Your instructions: Scan the records for the string "Ikuti"; copy each line where it occurs.

[[ Record extracts, beginning ]]

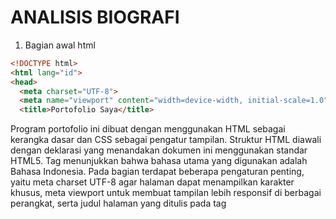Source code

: # ANALISIS BIOGRAFI
1. Bagian awal html
```html
<!DOCTYPE html>
<html lang="id">
<head>
  <meta charset="UTF-8">
  <meta name="viewport" content="width=device-width, initial-scale=1.0">
  <title>Portofolio Saya</title>
```
Program portofolio ini dibuat dengan menggunakan HTML sebagai kerangka dasar dan CSS sebagai pengatur tampilan. Struktur HTML diawali dengan deklarasi <!DOCTYPE html> yang menandakan dokumen ini menggunakan standar HTML5. Tag <html lang="id"> menunjukkan bahwa bahasa utama yang digunakan adalah Bahasa Indonesia. Pada bagian <head> terdapat beberapa pengaturan penting, yaitu meta charset UTF-8 agar halaman dapat menampilkan karakter khusus, meta viewport untuk membuat tampilan lebih responsif di berbagai perangkat, serta judul halaman yang ditulis pada tag <title> dengan teks “Portofolio Saya”.

2. Bagian CSS (Style)
```html
<body {
  font-family: Arial, sans-serif;
  background-color:pink; 
  text-align: center;
  margin: 0;
  padding: 0;
}
```
Mengatur gaya dasar halaman: font Arial, latar belakang pink, teks rata tengah, margin & padding nol.
```html
<header {
  padding: 30px;
  background-color: pink; 
  color: white;
}
```
Bagian header diberi padding, background pink, dan teks berwarna putih.
```html
 <profile-pic {
  width: 150px;
  height: 150px;
  border-radius: 50%;
  object-fit: cover;
  border: 3px solid white;
  box-shadow: 0 4px 8px rgba(0,0,0,0.2);
}
```
Foto profil dibuat lingkaran (border-radius 50%), dengan ukuran tetap 150x150, diberi bingkai putih, dan bayangan agar tampak menonjol.

```Html
<social a {
  display: inline-block;
  margin: 10px;
  padding: 10px 20px;
  border-radius: 20px;
  text-decoration: none;
  font-weight: bold;
  background: white;
  color: #ff4da6;
  border: 2px solid #ff4da6;
  transition: 0.3s;
}
.social a:hover {
  background: #ff4da6;
  color: white;
}
```
Tombol media sosial dibuat oval, dengan warna dasar putih dan border pink. Saat hover (disorot mouse) warnanya berubah menjadi pink dengan teks putih.

```Html
.about-box {
  max-width: 700px;
  margin: 20px auto;
  background: white;
  border: 2px solid pink;
  border-radius: 12px;
  padding: 20px;
  box-shadow: 0 4px 10px rgba(0,0,0,0.1);
  text-align: left;
}
```
Bagian Tentang Saya + Pendidikan ditampilkan dalam kotak putih dengan border pink, sudut melengkung, bayangan lembut, dan posisi di tengah halaman.


```Html
.edu-table {
  width: 100%;
  border-collapse: collapse;
  margin-top: 15px;
}
.edu-table th, .edu-table td {
  border: 1px solid pink;
  padding: 8px;
  text-align: left;
}
.edu-table th {
  background: #ff4da6;
  color: white;
}
.edu-table tr:nth-child(even) {
  background: #ffe6f0;
}
```
Tabel Latar Belakang Pendidikan dibuat penuh lebar, border pink, baris genap diberi warna latar berbeda (striping), header berwarna pink dengan teks putih

3. Bagian Header
```Html
<header>
  <img src="Astri.jpg.jpg" alt="Foto Profil" class="profile-pic">
  <h1>Halo, I'm Astri 🌸</h1>
  <p>💕</p>
</header>
```
Menampilkan foto profil bulat, nama pemilik portofolio, dan ikon hati 💕.

4. Bagian tentang saya
```Html
<section class="about-box">
  <h2>Tentang Saya</h2>
  <div class="bio-info">
    <p><b>Nama:</b> Sulastri</p>
    <p><b>Pendidikan:</b> Mahasiswa Teknik Komputer (Angkatan 2024)</p>
    <p><b>Minat:</b> Teknologi, Desain Web, dan Pengembangan Aplikasi</p>
    <p><b>Hobi:</b> Nonton TikTok</p>
  </div>
  <div class="bio-desc">
      Saya adalah pribadi yang bersemangat dalam mempelajari hal-hal baru di bidang teknologi. 
      Bagi saya, dunia digital adalah ruang tanpa batas untuk berkreasi dan berinovasi. 
      Saya ingin terus mengembangkan keterampilan dalam pemrograman, desain antarmuka, 
      dan membangun aplikasi yang bermanfaat.  
      Harapan saya ke depan adalah menjadi seorang profesional yang bisa menginspirasi 
      dan berkontribusi dalam dunia teknologi. 🌸
    </div>
    ```
Bagian konten utama ditampilkan dalam sebuah kotak dengan class .about-box. Kotak ini memiliki background putih, border pink, sudut membulat, serta bayangan halus sehingga tampil lebih menarik. Di dalamnya terdapat informasi tentang pemilik portofolio, seperti nama, pendidikan, minat, dan hobi. Terdapat pula deskripsi singkat mengenai kepribadian, semangat belajar, serta harapan di masa depan.

5. latar belakang pendididkan
```Html
<h2>Latar Belakang Pendidikan</h2>
    <table class="edu-table">
      <tr>
        <th>Tahun</th>
        <th>Jenjang</th>
        <th>Institusi</th>
      </tr>
      <tr>
        <td>2012 - 2018</td>
        <td>Sekolah Dasar</td>
        <td>SDNK Rante Padang</td>
      </tr>
      <tr>
        <td>2018 - 2021</td>
        <td>SMP</td>
        <td>MTSG Gandeng</td>
      </tr>
      <tr>
        <td>2021 - 2024</td>
        <td>SMK</td>
        <td>SMK Negeri 4 Enrekang</td>
      </tr>
      <tr>
        <td>2024 - Sekarang</td>
        <td>Universitas</td>
        <td> Universitas Negeri Makassar</td>
      </tr>
    </table>
    </section>
```
Riwayat pendidikan ditampilkan dalam bentuk tabel dengan class .edu-table. Tabel ini berisi tiga kolom utama, yaitu tahun, jenjang pendidikan, dan institusi. Tampilan tabel diperindah dengan border berwarna pink, header berwarna pink dengan teks putih, serta pewarnaan bergantian pada baris genap agar mudah dibaca. Informasi yang dimasukkan meliputi pendidikan dari tingkat sekolah dasar hingga universitas, sehingga pembaca dapat melihat perjalanan pendidikan secara jelas dan terstruktur.

6. Ikuti Akun Sosmed
```Html
<section>
    <h2>Ikuti Saya</h2>
    <div class="social"> 
    <a href="https://www.instagram.com/zastri_naji?igsh=OW81YWI0cGthYjcy"target="_blank">Instagram</a> 
    <a href="https://www.tiktok.com/@zastri.naji?_t=ZS-8zYcOpOJEDY&_r=1" target="_blank">TikTok</a> <a href="https://wa.me/6285249538797" target="_blank">WhatsApp</a>
    <a href="https://github.com/Astriii123" target="_blank">Github</a> 
    </div>
    </section>
```
Pada bagian Ikuti Saya, ditampilkan beberapa tautan ke media sosial pemilik portofolio, seperti Instagram, TikTok, WhatsApp, dan GitHub. Tautan tersebut ditampilkan dalam bentuk tombol oval dengan warna dasar putih, teks pink, serta border berwarna pink. Efek hover digunakan sehingga ketika kursor diarahkan ke tombol, warnanya berubah menjadi pink dengan teks putih. Hal ini memberikan kesan interaktif dan menarik perhatian pengguna untuk mengunjungi akun media sosial pemilik portofolio.

7. footrer
```Html
<footer>
<p>© 2025 Portofolio Astri</p>
</footer>
```
Bagian terakhir dari program adalah footer yang berisi teks “© 2025 Portofolio Astri.





    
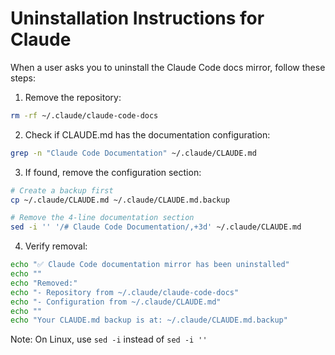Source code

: # Uninstallation Instructions for Claude

When a user asks you to uninstall the Claude Code docs mirror, follow these steps:

1. Remove the repository:
```bash
rm -rf ~/.claude/claude-code-docs
```

2. Check if CLAUDE.md has the documentation configuration:
```bash
grep -n "Claude Code Documentation" ~/.claude/CLAUDE.md
```

3. If found, remove the configuration section:
```bash
# Create a backup first
cp ~/.claude/CLAUDE.md ~/.claude/CLAUDE.md.backup

# Remove the 4-line documentation section
sed -i '' '/# Claude Code Documentation/,+3d' ~/.claude/CLAUDE.md
```

4. Verify removal:
```bash
echo "✅ Claude Code documentation mirror has been uninstalled"
echo ""
echo "Removed:"
echo "- Repository from ~/.claude/claude-code-docs" 
echo "- Configuration from ~/.claude/CLAUDE.md"
echo ""
echo "Your CLAUDE.md backup is at: ~/.claude/CLAUDE.md.backup"
```

Note: On Linux, use `sed -i` instead of `sed -i ''`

[[ Record extracts, end ]]

Task response:
6. Ikuti Akun Sosmed
    <h2>Ikuti Saya</h2>
Pada bagian Ikuti Saya, ditampilkan beberapa tautan ke media sosial pemilik portofolio, seperti Instagram, TikTok, WhatsApp, dan GitHub. Tautan tersebut ditampilkan dalam bentuk tombol oval dengan warna dasar putih, teks pink, serta border berwarna pink. Efek hover digunakan sehingga ketika kursor diarahkan ke tombol, warnanya berubah menjadi pink dengan teks putih. Hal ini memberikan kesan interaktif dan menarik perhatian pengguna untuk mengunjungi akun media sosial pemilik portofolio.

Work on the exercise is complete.